Voir des femmes jouer est une avancée ou une copie des considérations occidentales qui donnent la part belle aux femmes dans la parité ?
C’est les deux. Nous savons tous que la compréhension du rôle des femmes dans la société a évolué et que la culpabilisation de l’Afrique ancestrale a été un faux débat dans l’orchestre de balafon de sur la royauté que j’ai évoqué tout à l’heure, c’est la femme qui était la cheffe. Elle ne jouait pas le balafon, plutôt aux castagnettes dans l’orchestre de balafon. Cette nuance n’est pas négligeable. Le rôle de la femme a peut-être été mal décrit mais, aujourd’hui nous avons une meilleure intelligence de la part des choses. Ça c’est par rapport à l’Afrique ancestrale. Mais maintenant je pense que les femmes jouent au balafon sans complexe se battent pour occuper une sorte d’apparence dans la société qui leur a été retirée. Autrefois on disait que c’est la femme qui commandait.
Comment cerner la différence le balafon (nja) et le Mendzang ?
J’ai distingué les différentes formes de balafons. Le balafon malien, où l’instrumentiste joue seul ; chez les peuples grassfields, le balafoniste joue seul et n’a pas besoin d’un grand orchestre, peut être deux ou trois. Et ce balafon a des lamelles différentes, plus épaisses, et il frappe plus fort. Dans la zone de la forêt où on parle de Mendzang, c’est un orchestre à cinq sections : rythmique, solo, basse, etc. il y a plusieurs instruments mais ils sont presque pianotés, c’est-à-dire que la personne qui joue dessus n’a pas besoin de frapper fort parce qu’en bas de chaque lamelles, il y a une calebasse acoustique qui peut développer le son. Ces calebasses sont toute une autre science parce que selon la connaissance de la musique, pour bien faire, il faut faire la logistique, la capacité de fabriquer des instruments ce qui fait que dans le balafon, vous savez déjà tracer les lamelles, connaître à quel note correspond chaque lamelle et la grosseur de la calebasse en bas. C'est la configuration de l’instrument et cette possibilité d’entrer dans la gamme pentatonique qui fait la différence.
Quelle est la forme à préserver pour garder une certaine identité quand l’on en trouve avec les calebasses, le tuyau plastique ou en encore le contreplaqué servant de rosace ?

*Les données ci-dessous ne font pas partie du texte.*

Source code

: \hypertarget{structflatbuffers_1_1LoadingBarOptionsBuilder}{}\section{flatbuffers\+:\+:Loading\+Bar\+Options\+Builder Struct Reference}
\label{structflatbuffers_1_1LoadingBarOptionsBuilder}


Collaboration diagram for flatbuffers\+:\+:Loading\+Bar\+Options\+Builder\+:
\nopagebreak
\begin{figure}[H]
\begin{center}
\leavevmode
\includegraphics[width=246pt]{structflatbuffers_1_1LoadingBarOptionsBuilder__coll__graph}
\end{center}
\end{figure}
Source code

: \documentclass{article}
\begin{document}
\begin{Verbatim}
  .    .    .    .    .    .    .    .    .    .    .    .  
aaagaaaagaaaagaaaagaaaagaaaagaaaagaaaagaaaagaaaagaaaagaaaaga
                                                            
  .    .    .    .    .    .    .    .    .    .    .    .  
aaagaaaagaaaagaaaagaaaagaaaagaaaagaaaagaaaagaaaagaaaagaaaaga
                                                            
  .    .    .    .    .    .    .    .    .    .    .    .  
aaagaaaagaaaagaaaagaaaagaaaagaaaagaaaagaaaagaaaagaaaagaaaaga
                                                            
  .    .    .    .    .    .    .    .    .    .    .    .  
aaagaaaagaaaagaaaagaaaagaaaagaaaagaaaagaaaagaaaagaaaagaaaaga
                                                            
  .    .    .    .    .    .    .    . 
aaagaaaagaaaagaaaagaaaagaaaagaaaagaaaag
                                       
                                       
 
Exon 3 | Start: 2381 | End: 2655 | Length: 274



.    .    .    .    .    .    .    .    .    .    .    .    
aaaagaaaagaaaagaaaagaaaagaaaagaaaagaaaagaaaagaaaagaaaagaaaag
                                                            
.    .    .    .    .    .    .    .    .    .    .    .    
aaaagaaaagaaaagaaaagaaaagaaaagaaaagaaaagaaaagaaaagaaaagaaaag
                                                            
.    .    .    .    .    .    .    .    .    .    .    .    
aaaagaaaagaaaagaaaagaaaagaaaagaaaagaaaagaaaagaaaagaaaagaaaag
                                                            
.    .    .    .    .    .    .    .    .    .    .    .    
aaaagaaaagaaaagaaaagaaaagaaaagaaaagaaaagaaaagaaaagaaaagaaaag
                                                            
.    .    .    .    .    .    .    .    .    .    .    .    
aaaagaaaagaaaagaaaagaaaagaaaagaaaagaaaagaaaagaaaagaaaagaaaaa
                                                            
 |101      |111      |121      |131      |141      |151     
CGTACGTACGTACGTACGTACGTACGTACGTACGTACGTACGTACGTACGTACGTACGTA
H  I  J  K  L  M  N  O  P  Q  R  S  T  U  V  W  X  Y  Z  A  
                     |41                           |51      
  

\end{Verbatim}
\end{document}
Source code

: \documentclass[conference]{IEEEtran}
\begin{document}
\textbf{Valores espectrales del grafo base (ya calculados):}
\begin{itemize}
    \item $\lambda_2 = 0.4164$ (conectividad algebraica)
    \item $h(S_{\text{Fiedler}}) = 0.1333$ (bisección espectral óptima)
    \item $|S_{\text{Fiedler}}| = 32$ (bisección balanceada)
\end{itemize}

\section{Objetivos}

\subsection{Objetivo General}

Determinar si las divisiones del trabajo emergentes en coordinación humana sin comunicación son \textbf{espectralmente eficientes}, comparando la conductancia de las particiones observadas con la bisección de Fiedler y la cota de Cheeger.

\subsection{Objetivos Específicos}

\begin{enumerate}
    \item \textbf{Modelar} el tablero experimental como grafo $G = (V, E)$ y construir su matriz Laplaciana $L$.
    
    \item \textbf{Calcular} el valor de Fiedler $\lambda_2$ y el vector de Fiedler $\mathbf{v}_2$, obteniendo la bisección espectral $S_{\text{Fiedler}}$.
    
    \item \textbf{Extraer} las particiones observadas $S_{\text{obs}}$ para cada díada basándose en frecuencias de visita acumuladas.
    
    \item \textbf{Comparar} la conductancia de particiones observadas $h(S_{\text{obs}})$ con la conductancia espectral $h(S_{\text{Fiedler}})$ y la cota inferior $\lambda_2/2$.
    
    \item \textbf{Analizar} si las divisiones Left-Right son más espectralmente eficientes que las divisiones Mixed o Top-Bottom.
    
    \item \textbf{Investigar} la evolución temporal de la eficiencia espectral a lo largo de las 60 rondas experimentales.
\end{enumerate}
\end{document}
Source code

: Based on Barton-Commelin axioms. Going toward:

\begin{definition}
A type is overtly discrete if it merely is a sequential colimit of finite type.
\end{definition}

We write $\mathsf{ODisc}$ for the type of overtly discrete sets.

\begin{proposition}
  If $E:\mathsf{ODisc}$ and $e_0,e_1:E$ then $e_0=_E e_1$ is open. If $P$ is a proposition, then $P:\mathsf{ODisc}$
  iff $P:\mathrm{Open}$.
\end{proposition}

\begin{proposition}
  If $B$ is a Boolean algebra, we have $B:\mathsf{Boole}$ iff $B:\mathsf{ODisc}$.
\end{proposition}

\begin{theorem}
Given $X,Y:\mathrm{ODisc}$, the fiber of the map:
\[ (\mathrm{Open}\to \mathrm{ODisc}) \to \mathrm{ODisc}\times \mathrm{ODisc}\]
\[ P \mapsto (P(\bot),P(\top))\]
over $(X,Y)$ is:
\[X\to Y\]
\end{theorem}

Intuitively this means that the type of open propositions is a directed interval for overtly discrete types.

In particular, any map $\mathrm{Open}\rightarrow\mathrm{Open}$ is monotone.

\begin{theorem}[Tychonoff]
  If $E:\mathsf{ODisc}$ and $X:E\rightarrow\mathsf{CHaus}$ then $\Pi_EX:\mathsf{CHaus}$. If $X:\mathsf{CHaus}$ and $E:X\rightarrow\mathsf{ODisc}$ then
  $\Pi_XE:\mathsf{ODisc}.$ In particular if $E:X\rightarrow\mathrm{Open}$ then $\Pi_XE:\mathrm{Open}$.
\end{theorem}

Nous sommes heureusement dans la mouvance du 21ème siècle dans la protection de l’environnement, des espèces. Je crois que les Africains ne vont pas cesser de se contenter de voir détruire l’écosystème, voir les espèces de calebasses disparaître pour se contenter des boîtes vides de lait abandonnées pour en mettre sur le balafon. Moi je pense que la noblesse africaine, la restauration du panafricanisme voudrait qu’on identifie l’essence des végétaux qui était ces balafons et les cultive, les conserve. Nous avons vu comment les calebasses qui accompagnent le balafon se cassent lors des déplacements. On pourra continuer d’imiter les sons comme on le fait avec la trompette à ordinateur. Mais je pense que le meilleur mouvement serait d’apprendre aux jeunes africains dans le cadre des conservatoires. Les églises et un certain nombre de structures aident à conserver la musique africaine. Si l'État ne peut pas construire des conservatoires, il peut développer cela, soutenir les institutions et les organisations qui ont intérêt à conserver l’art musical. Ce sera bien qu’un intellectuel ou moi-même écrivions un livre dans lequel on décrit le type de calebasse résistante.